It depends on what you want to do - we could probably fairly easily
support a model where there's one or more persistent "layer"s. I just
filed this: https://github.com/projectatomic/rpm-ostree/issues/1370
But again it depends on what content you want there.
> We are also in the process of migrating our Ansible-based platform
> customization and software-load (i.e., Docker containers managed via
> Docker Compose) which seems somewhat unnatural in the Atomic world.
Hmm. Today we do support Ansible although most of our efforts
as you noticed are oriented towards Kubernetes.
> The docs seem pretty clearly focused on using Atomic as the OS for a
> cluster, but our standalone deployments seem to leave us with a lot of
> questions. I think the following list is a reasonable summary of the
> big questions we haven’t really figured out yet:
>
>
> * Is there a “commit” that would allow us to commit the current
> “hotfix” to the current deployment?
Not today, though the above issue covers some of it. On IRC you mentioned
kernel arguments; we could add `--inplace` or something. That'd likely
be fairly easy to do. Kernel argument management is a gap for sure.

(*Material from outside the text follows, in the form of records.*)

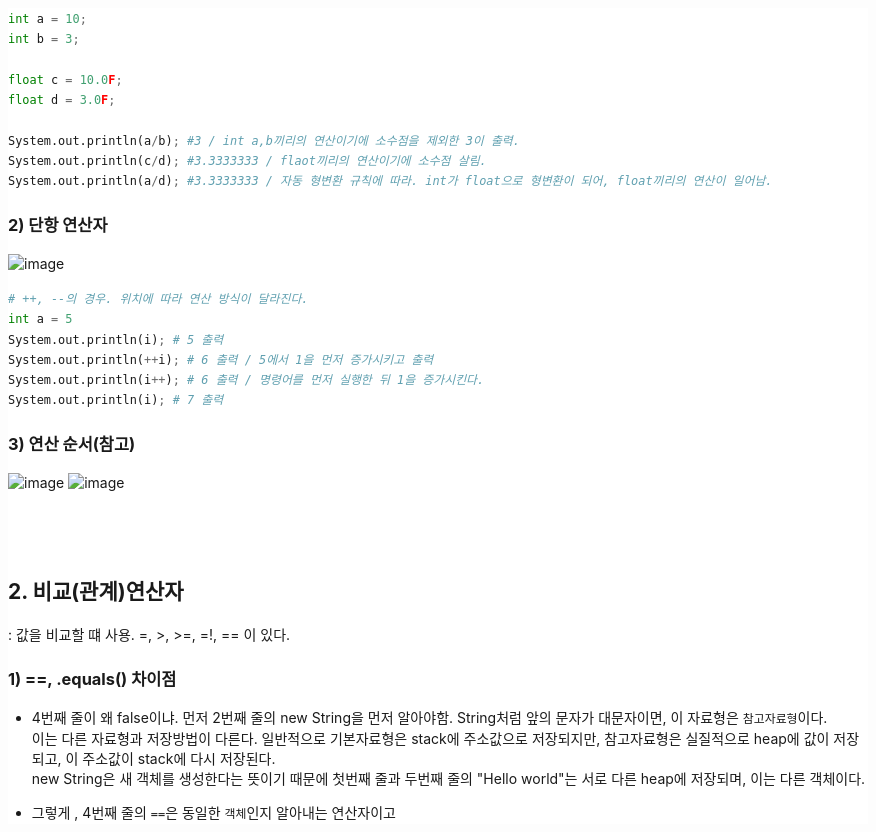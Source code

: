 

```python
int a = 10;
int b = 3;
    
float c = 10.0F;
float d = 3.0F;
    
System.out.println(a/b); #3 / int a,b끼리의 연산이기에 소수점을 제외한 3이 출력.
System.out.println(c/d); #3.3333333 / flaot끼리의 연산이기에 소수점 살림.
System.out.println(a/d); #3.3333333 / 자동 형변환 규칙에 따라. int가 float으로 형변환이 되어, float끼리의 연산이 일어남.
```

### 2) 단항 연산자  

<img width="383" alt="image" src="https://github.com/Jyassmin/Business-Process-Optimization/assets/88031549/9519dc1b-db32-4b80-9c57-ba73334d6798">



```python
# ++, --의 경우. 위치에 따라 연산 방식이 달라진다.
int a = 5
System.out.println(i); # 5 출력
System.out.println(++i); # 6 출력 / 5에서 1을 먼저 증가시키고 출력
System.out.println(i++); # 6 출력 / 명령어를 먼저 실행한 뒤 1을 증가시킨다.
System.out.println(i); # 7 출력
```

### 3) 연산 순서(참고)

<img width="647" alt="image" src="https://github.com/Jyassmin/Business-Process-Optimization/assets/88031549/57b3b792-8c75-4a70-8e05-2ab177c40dbd">



<img width="646" alt="image" src="https://github.com/Jyassmin/Business-Process-Optimization/assets/88031549/13683312-250a-4558-98e2-35a412c478d7">



<br><br>


## 2. 비교(관계)연산자

 : 값을 비교할 떄 사용. =, >, >=, =!, == 이 있다.


### 1) ==, .equals() 차이점



- 4번째 줄이 왜 false이냐. 먼저 2번째 줄의 new String을 먼저 알아야함. String처럼 앞의 문자가 대문자이면, 이 자료형은 `참고자료형`이다.<br> 이는 다른 자료형과 저장방법이 다른다. 일반적으로 기본자료형은 stack에 주소값으로 저장되지만, 참고자료형은 실질적으로 heap에 값이 저장되고, 이 주소값이 stack에 다시 저장된다.<br> new String은 새 객체를 생성한다는 뜻이기 때문에 첫번째 줄과 두번째 줄의 "Hello world"는 서로 다른 heap에 저장되며, 이는 다른 객체이다.



- 그렇게 , 4번째 줄의 `==`은 동일한 `객체`인지 알아내는 연산자이고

> * All of our appliances start with a common base image. What’s the
> recommended approach for changing kernel arguments so they appear in the
> common base image?
ostree today does not store kernel arguments in the commit. See also
https://github.com/ostreedev/ostree/issues/479
The high level thing to understand is that the design mostly is that
rpm-ostree can be used in the same places/same way as one might use
"classic" package managers like yum/apt. Since today one doesn't
store kernel arguments in rpm/deb packages, ostree also didn't do it
by default. Instead you use kickstart or config management or whatever.

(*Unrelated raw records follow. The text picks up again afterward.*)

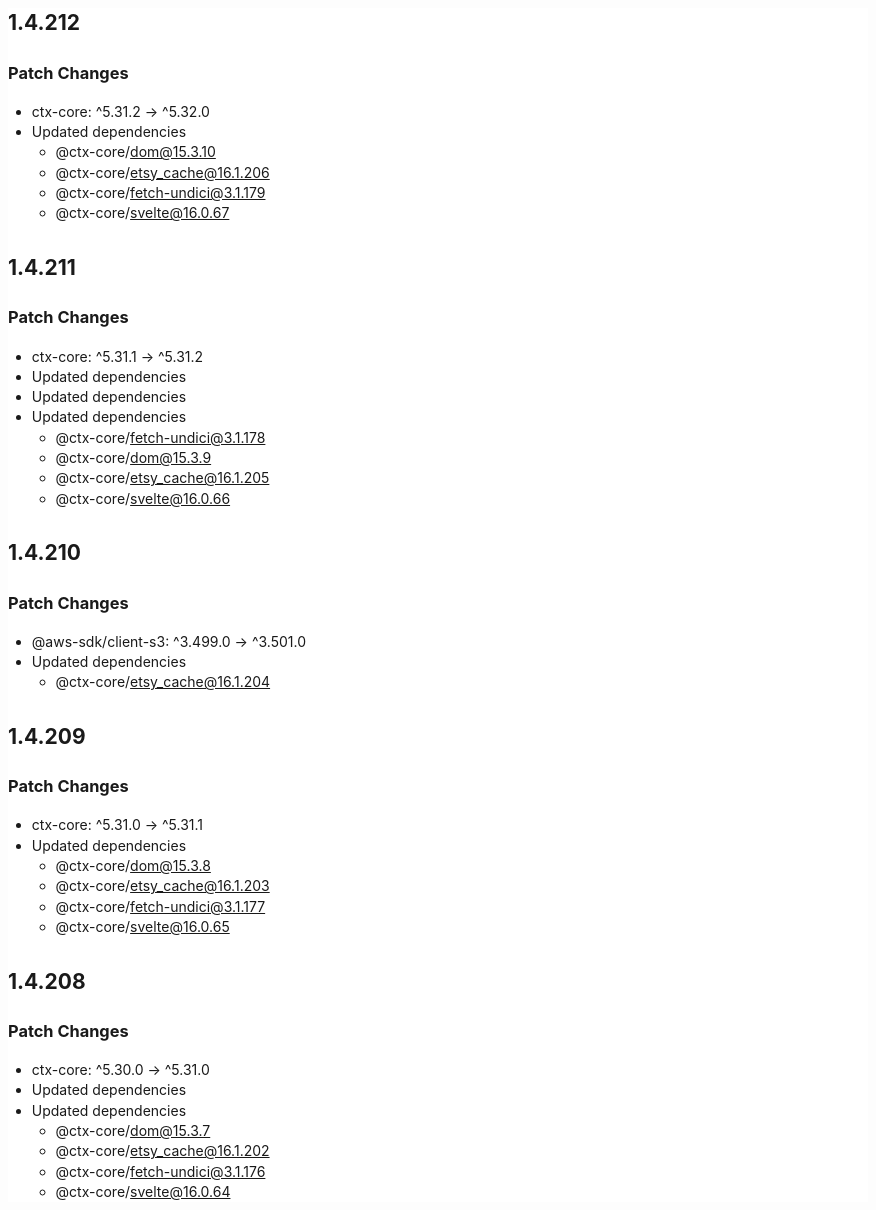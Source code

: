 ## 1.4.212

### Patch Changes

- ctx-core: ^5.31.2 -> ^5.32.0
- Updated dependencies
  - @ctx-core/dom@15.3.10
  - @ctx-core/etsy_cache@16.1.206
  - @ctx-core/fetch-undici@3.1.179
  - @ctx-core/svelte@16.0.67

## 1.4.211

### Patch Changes

- ctx-core: ^5.31.1 -> ^5.31.2
- Updated dependencies
- Updated dependencies
- Updated dependencies
  - @ctx-core/fetch-undici@3.1.178
  - @ctx-core/dom@15.3.9
  - @ctx-core/etsy_cache@16.1.205
  - @ctx-core/svelte@16.0.66

## 1.4.210

### Patch Changes

- @aws-sdk/client-s3: ^3.499.0 -> ^3.501.0
- Updated dependencies
  - @ctx-core/etsy_cache@16.1.204

## 1.4.209

### Patch Changes

- ctx-core: ^5.31.0 -> ^5.31.1
- Updated dependencies
  - @ctx-core/dom@15.3.8
  - @ctx-core/etsy_cache@16.1.203
  - @ctx-core/fetch-undici@3.1.177
  - @ctx-core/svelte@16.0.65

## 1.4.208

### Patch Changes

- ctx-core: ^5.30.0 -> ^5.31.0
- Updated dependencies
- Updated dependencies
  - @ctx-core/dom@15.3.7
  - @ctx-core/etsy_cache@16.1.202
  - @ctx-core/fetch-undici@3.1.176
  - @ctx-core/svelte@16.0.64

But that doesn't mean we couldn't! Like I said in the issue, it'd
probably make sense to do, but we'd have to work through some overlap
in terms of how it works with Anaconda, etc.
See also one of our oldest issues:
https://github.com/projectatomic/rpm-ostree/issues/471
> Note that we’re both invested and committed to using Atomic, and we’d
> like to offer up a resource to help flesh out the “standalone” side of
> the documentation so we both have some agreed upon contract between
> users and core devs, as well as to better enable new users with this use
> case.
That's always nice!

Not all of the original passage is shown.